The Summer of Ugh

MoMA to close for the summer as it finalizes design overhaul

The new, glassy, and simple entrance to the museum on 53rd street is being promoted as more efficient than the existing entrance. (Courtesy Diller Scofidio + Renfro)

The Diller Scofidio + Renfro (DS+R) and Gensler–led expansion of Manhattan’s Museum of Modern Art (MoMA) is inching closer to completion, and the institution today revealed a suite of new programming that will begin later this year. That is, when it reopens; the museum also announced that it will be shutting down from June 15 through October 21.

With 40,000 square feet of new gallery space incoming, the MoMA is hoping to shed its staid institutional status and get back to its experimental roots. A new 53rd Street entrance is on the way, as are ground-floor galleries that will be open to the public, which the museum hopes will more fluidly connect the museum to the street.

The westward expansion is building out through the site of the demolished American Folk Art Museum and into the base of the Jean Nouvel–designed condo tower at 53 West 53rd Street. With the expansion comes a reorganization of how MoMA will display its collection; the museum is moving towards a system of modular, rotating galleries with thematic, not material-based, exhibitions. Photography, painting, drawings, and other media will be shown alongside each other

The second, fourth, and fifth-floor galleries will still be arranged chronologically but will expand the museum’s Eurocentric focus to include modernist works from all over the world. Beginning on the fifth floor, patrons will find an early history of modernism, followed by mid-twentieth century work on the fourth, and contemporary art on the second floor and beyond. The MoMA is aiming to rotate the gallery spaces on these floors every six-to-nine months.
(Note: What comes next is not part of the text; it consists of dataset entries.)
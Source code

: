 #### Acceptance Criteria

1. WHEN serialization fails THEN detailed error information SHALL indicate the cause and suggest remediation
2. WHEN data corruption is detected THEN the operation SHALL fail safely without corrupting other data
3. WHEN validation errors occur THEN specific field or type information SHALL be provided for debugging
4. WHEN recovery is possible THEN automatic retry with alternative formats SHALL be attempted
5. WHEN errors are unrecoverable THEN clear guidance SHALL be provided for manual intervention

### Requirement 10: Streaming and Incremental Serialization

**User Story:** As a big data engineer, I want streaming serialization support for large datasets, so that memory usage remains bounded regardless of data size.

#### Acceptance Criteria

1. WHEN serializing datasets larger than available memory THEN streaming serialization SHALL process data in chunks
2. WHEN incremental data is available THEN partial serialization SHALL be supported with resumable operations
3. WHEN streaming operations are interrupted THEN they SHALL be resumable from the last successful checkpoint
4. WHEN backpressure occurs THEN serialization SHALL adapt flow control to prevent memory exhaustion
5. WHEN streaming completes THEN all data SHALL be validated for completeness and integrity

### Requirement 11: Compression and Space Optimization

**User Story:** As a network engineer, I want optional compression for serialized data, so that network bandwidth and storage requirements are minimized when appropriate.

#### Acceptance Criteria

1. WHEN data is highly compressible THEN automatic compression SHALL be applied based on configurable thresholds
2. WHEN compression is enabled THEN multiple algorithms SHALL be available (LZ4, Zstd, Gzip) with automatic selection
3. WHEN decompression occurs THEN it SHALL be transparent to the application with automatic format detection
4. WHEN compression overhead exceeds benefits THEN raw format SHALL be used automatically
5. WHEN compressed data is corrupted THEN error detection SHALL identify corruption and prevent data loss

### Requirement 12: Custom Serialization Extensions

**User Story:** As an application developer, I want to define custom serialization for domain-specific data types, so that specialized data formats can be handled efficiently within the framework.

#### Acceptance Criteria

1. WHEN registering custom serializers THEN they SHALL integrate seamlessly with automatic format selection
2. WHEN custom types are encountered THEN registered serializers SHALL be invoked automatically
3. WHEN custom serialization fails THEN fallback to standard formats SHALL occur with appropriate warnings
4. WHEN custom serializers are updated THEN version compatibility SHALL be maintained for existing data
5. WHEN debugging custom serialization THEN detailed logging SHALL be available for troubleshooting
Cross section of the Museum of Modern Art

A cross-section of the MoMA expansion looking east on 53rd street. The double-height Studio on the fourth and fifth floors can be seen, as can the second floor’s expansion (represented by the red line). (Courtesy Diller Scofidio + Renfro)

Choreography, performance art, film, and sound works won’t be left in the cold either. The new Marie-Josée and Henry Kravis Studio, a double-height performance space, will open up to both the fourth and fifth floors. Stuart Comer, chief curator of the Department of Media and Performance, has promised that both established and emerging artists will be able to present “collection-responsive programming” therein.

On the second floor, the Paula and James Crown Platform will present an experimental place for visitors to collaborate and engage with artists, as well as each other. The museum will offer both in-house and partnered educational experiences daily.

When MoMA reopens in October, all of the opening exhibitions will draw from the museum’s existing collection to showcase the diversity of its holdings. According to Glenn Lowry, director of MoMA, the expansion will allow the museum to grow from showing approximately 1,400 or 1,500 pieces at a time to around 2,400. To cope with the constantly changing programming, the museum has promised that it will keep its website up-to-date on what will be on display when and where.

Cross section of the Museum of Modern Art on East 53rd Street

A sectional diagram of the new entrance and expansion. Yoshio Taniguchi’s 60-foot-tall atrium and Philip Johnson’s sculpture garden will remain untouched. (Courtesy Diller Scofidio + Renfro)

MoMA PS1 in Long Island City, Queens, and the Modern will remain open during the summer hiatus. How can the museum cope with four months of lost revenue? A $200 million gift from the estate of David Rockefeller was announced this morning. In recognition of the pledge, the museum’s Board of Trustees has voted to renamed MoMA’s directorship position the “David Rockefeller Director of the Museum of Modern Art.”